К входу, как кузнечик, подскакал нищий на костылях. Замер. Изготовился, поджав подбитую лапку. Ему тут же начали кидать в привязанную кружку. И выходящие прихожане, и входящие. Наверное, очень радуясь, он умудрялся всё время креститься, не роняя костылей.
Рома хотел поделиться увиденным с Серёжей, подтолкнул даже его, мол, смотри. но тот отмахнулся. Был весь в гонке: первые пятеро, кто сдаст решённые работы, получат пятёрки. Остальные хоть и сдадут, но вроде неудачников останутся. Только с четвёрками. Такая идиотская метода у нашего приглашённого доцента Селивёрстова. С его подводными иллюминаторами. От капитана Немо.
В столовой Рома сидел с Серёжей за одним столом. Как и в классе за партой. Чувствуя за спиной нависшую маму, старался сдерживать себя в еде. Ел морковку и капустку. Тощий Серёжа жалостливо смотрел. Пододвигал свой бифштекс с картошкой и подливкой. Или сладкий коржик с чаем. Рома боролся с собой. Ну разве только половинку коржика. Хватит, хватит, не надо весь! Тут ещё Станякина всё время вскакивала, махала из угла. Будто про неё забудут. Тоже сейчас припрёт сюда весь свой поднос.
Едва на входе билетёрша оборвала на билетах контроль, Танька сразу потащила к мороженому.
В буфете с зеркальной стеной заказала себе высокую чашечку на ножке, полную белых шариков. Не отходя от стойки, начала запускать в рот ложечку за ложечкой. М-м, вкуснятина!
Буфетчица, вытирая стойку, ждала решения двух мальчишек. Рома опять боролся с собой. Из последних сил. Не предавая друга, Антонов тоже. сдерживался.
– Что, чуваки, денег нет? – спросила Танька, облизывая ложечку. – Я дам.

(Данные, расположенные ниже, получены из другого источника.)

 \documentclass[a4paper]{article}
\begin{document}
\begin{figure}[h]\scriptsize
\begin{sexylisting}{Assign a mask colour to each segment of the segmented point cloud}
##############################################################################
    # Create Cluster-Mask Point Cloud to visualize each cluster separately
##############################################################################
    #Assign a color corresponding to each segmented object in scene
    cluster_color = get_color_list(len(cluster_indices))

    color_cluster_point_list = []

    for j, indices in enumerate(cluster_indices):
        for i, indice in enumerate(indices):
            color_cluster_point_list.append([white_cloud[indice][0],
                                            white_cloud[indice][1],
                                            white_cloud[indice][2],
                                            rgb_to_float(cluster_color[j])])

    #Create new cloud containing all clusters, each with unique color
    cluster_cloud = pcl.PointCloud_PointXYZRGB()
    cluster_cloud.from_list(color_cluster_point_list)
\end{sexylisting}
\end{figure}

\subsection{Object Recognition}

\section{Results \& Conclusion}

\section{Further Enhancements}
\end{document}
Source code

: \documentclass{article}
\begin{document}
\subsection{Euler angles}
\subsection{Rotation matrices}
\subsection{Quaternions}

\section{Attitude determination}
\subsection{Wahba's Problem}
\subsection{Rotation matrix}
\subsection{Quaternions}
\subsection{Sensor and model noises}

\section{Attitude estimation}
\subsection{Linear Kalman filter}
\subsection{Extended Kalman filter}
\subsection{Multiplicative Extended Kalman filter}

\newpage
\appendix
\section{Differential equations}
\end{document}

– Да нет, есть. Мы просто не хотим сегодня мороженого, – наступил всё же на горло собственной песне Серёжа. – Нам лучше сегодня «спрайта» выпить. Две бутылочки, тётя.
Отошли к высокому мраморному столику.
Танька сразу подвесила рюкзачок под столик на крюк. У неё, наверное, кроме расчёски и зеркала в рюкзаке и не было ничего. Орюкзаченные Рома и Серёжа уныло цедили сладенькую зелень. Косились на Таньку. А у той глазёнки разбегались. Так много было белых шариков. Э, старается. Коза длинноногая. В шортиках. Да ещё чёрную майку напялила. С красной звездой и белыми буквами CHE. Мол. я чегеварка. Э-э. революционерка.
В отличие от легкомысленной Таньки в зале сидели серьёзно. С рюкзаками на коленях, как два парашютиста перед прыжком. Однако на американской комедии смеялись вместе с Танькой, хохотали, дрыгали ногами. Словно забыли, что нужно прыгать в бездну, лететь к земле, кувыркаться. И раскроются ли их парашюты – неизвестно. Из-за смеха мальчишек «парашюты» колотились о соседний ряд так, что зрители удивлённо оборачивались. «Полегче, молодёжь!»
Оживлённые после фильма, пошли опять к Арбатской, к школе. Обсуждали фильм, хохотали. Танька гнулась, сучила голыми ногами, точно сильно хотела в туалет. Серёжа и Рома так круто сгибаться не могли – мешали рюкзаки. Поэтому хватались за ремни рюкзаков и хохотали в небо.
Прежде чем расстаться на арбатской площади, договорились через два дня пойти в «Повторный» на ещё один отпадный фильм. На «Большие гонки». И разошлись в разные стороны.
Словно забыв про свой тяжёлый рюкзак, Рома опять сидел в летящем, покачивающемся вагоне. Улыбался, вспоминая фильм. Молчаливому большинству было свободнее в полуденное время. И стояло, и сидело. Могло посмотреть даже в окно. То на летящий скользкий кафель, то на вислый свет очередной станции.